**** DATA SUPPLIED
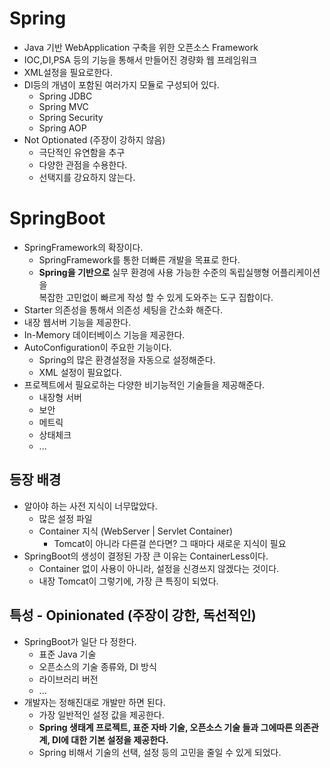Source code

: # Spring
- Java 기반 WebApplication 구축을 위한 오픈소스 Framework
- IOC,DI,PSA 등의 기능을 통해서 만들어진 경량화 웹 프레임워크
- XML설정을 필요로한다.
- DI등의 개념이 포함된 여러가지 모듈로 구성되어 있다.
  - Spring JDBC
  - Spring MVC
  - Spring Security
  - Spring AOP
- Not Optionated (주장이 강하지 않음)
  - 극단적인 유연함을 추구
  - 다양한 관점을 수용한다.
  - 선택지를 강요하지 않는다.

# SpringBoot
- SpringFramework의 확장이다.
  - SpringFramework를 통한 더빠른 개발을 목표로 한다.
  - **Spring을 기반으로** 실무 환경에 사용 가능한 수준의 독립실행형 어플리케이션을    
    복잡한 고민없이 빠르게 작성 할 수 있게 도와주는 도구 집합이다.
- Starter 의존성을 통해서 의존성 세팅을 간소화 해준다.
- 내장 웹서버 기능을 제공한다.
- In-Memory 데이터베이스 기능을 제공한다.
- AutoConfiguration이 주요한 기능이다.
  - Spring의 많은 환경설정을 자동으로 설정해준다.
  - XML 설정이 필요없다.
- 프로젝트에서 필요로하는 다양한 비기능적인 기술들을 제공해준다.
  - 내장형 서버
  - 보안
  - 메트릭
  - 상태체크 
  - ...

## 등장 배경
- 알아야 하는 사전 지식이 너무많았다.
  - 많은 설정 파일
  - Container 지식 (WebServer | Servlet Container)
    - Tomcat이 아니라 다른걸 쓴다면? 그 때마다 새로운 지식이 필요
- SpringBoot의 생성이 결정된 가장 큰 이유는 ContainerLess이다.
  - Container 없이 사용이 아니라, 설정을 신경쓰지 않겠다는 것이다. 
  - 내장 Tomcat이 그렇기에, 가장 큰 특징이 되었다.

## 특성 - Opinionated (주장이 강한, 독선적인)
- SpringBoot가 일단 다 정한다. 
  - 표준 Java 기술
  - 오픈소스의 기술 종류와, DI 방식
  - 라이브러리 버전 
  - ...
- 개발자는 정해진대로 개발만 하면 된다.
  - 가장 일반적인 설정 값을 제공한다.
  - **Spring 생태계 프로젝트, 표준 자바 기술, 오픈소스 기술 들과 그에따른 의존관계, DI에 대한 기본 설정을 제공한다.**
  - Spring 비해서 기술의 선택, 설정 등의 고민을 줄일 수 있게 되었다.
********
### HOW TO COMPLETE THIS TASK
Go through the data and gather every line that holds "Tomcat이".

### ANSWER TO THIS EXERCISE
    - Tomcat이 아니라 다른걸 쓴다면? 그 때마다 새로운 지식이 필요
  - 내장 Tomcat이 그렇기에, 가장 큰 특징이 되었다.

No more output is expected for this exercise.